The Boston Celtics have a history that dates back to 1946; ownership has changed hands 14 times, and today they rank among the top basketball teams in the NBA. Since 2001-02 season until the 2017-18 season, the revenue for the Celtics has almost tripled from $96 million to $287 million, consistently rising except for few declines in the 2008-09 season and between 2009 to 2012. For the last three years, the Celtics have retained their fifth position among the most valuable franchises in the NBA. As of February 2019, their value was estimated to be around $2.8 billion, increasing from $2.2 billion and $2.5 billion in 2017 and 2018 respectively. The team has not always been making billions. Matter of fact is they were worth $274 million in 2003, but they have climbed their way to the top thanks to the many revenue sources among which are:
As the Sports Business Journal reported in July 2011, the Boston Celtics were in the process of extending their media rights with Comcast SportsNet New England by 20 years through to 2038. By then the team had a deal with Comcast that saw them receive $15 to $20 million per year, an amount that was not at par with the franchise's value. However since the contract was to expire in 2017, the extension led to a better financial arrangement for the team.
According to Forbes, currently, the Boston Celtics get $36 million in rights fee which is double the amount they were getting before the extension. Further, the Celtics took up 20% stake in the sports network, and although the specific details of the deal remain undisclosed, the Celtics received a hefty signing bonus, and the rights fee will increase steeply in the first several years.
Adage detailed the information surrounding the General Electric and the Celtics sponsorship deal that entails the Celtics receiving more than $7 million per year for three years. Both sides did not reveal the specifics although the Jersey sponsorship discussions had begun earlier in 2016 and Steve Pagliuca settled on General Electric as the ideal partner. The Celtics became the third team to enter into a jersey sponsorship deal after the NBA approved the move through a three-year trial period starting from the 2017-18 season to help teams make additional money. By September 2017, 14 NBA teams had signed up for the jersey sponsorship deals with the Warriors having the most lucrative contract that earns them $20 million per year.

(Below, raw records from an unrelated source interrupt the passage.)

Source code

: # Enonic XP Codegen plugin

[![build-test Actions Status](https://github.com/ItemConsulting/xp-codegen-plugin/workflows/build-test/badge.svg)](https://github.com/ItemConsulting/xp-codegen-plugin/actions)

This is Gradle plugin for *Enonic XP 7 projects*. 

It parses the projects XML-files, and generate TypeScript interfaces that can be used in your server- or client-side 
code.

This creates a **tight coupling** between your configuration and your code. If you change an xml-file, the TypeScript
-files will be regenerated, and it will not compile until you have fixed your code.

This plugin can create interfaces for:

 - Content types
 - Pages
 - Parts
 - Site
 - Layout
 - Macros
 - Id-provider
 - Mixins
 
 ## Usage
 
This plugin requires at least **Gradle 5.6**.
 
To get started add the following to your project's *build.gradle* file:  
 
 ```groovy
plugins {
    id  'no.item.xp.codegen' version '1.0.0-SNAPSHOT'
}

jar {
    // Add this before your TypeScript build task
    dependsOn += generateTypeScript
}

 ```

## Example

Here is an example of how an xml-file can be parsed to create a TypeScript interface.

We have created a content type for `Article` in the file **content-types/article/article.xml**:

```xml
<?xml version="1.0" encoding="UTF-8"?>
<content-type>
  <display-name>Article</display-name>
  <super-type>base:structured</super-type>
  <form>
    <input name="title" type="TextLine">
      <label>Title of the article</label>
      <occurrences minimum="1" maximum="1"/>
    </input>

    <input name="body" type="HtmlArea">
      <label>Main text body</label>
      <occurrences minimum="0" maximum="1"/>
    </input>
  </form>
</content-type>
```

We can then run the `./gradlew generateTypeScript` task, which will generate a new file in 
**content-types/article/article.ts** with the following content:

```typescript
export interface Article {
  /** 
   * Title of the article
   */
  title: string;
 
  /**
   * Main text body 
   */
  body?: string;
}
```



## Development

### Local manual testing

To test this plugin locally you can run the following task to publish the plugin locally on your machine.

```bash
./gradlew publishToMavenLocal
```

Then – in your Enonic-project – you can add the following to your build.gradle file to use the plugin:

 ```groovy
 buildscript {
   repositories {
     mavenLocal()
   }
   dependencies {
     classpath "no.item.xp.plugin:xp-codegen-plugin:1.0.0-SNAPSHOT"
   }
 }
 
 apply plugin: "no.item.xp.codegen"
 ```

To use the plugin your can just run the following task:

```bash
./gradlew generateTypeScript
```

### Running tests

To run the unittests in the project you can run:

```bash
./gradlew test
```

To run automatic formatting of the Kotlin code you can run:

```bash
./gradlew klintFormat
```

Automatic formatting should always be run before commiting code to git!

General Electric moved its headquarters to Boston in 2016 and took advantage of the opportunity that the NBA presented by moving in to have the 2.5 inches by 2.5 inches logo on the Celtics jerseys. Additionally, the Celtics according to the Boston Herald also get a joint community service initiative as well as data and analytics to improve performance and prevent player injuries.
Naming rights revenue
According to Boston.com Business, TD Banknorth entered one of the most expensive deals in the country in March 2005 when it bought the naming rights for the FleetCenter, for $6 million per year. In June 2005, TD Banknorth Garden replaced the FleetCenter name. According to ESPN, the change in naming rights came after Charlotte acquired FleetBoston Financial Group for $48 billion in 2005 and preferred not to have a new naming rights deal, leaving the door open for bids which TD Banknorth won. The naming rights deal with the Celtics will run through 2025 by which time TD Banknorth will have paid a total of $119 million to the Celtics.
According to Statista, the gate receipts for the Celtics have increased over the last eight years from $59 million to $88 million in 2018. However, the significant boost came in 2017 when the revenues hiked to $77 million since before then they were averaging between $56 million and $59 million except for 2013 when they were $62 million. The price of tickets is not consistent and depend not only with the game but also the seat location since of course the better the view, the higher the cost. One game can have tickets ranging from $41 to $1,270 while yet another will be between $76 to $6,805. In 2016, the gate revenues were $56 million with each fan raking in $29 for the team.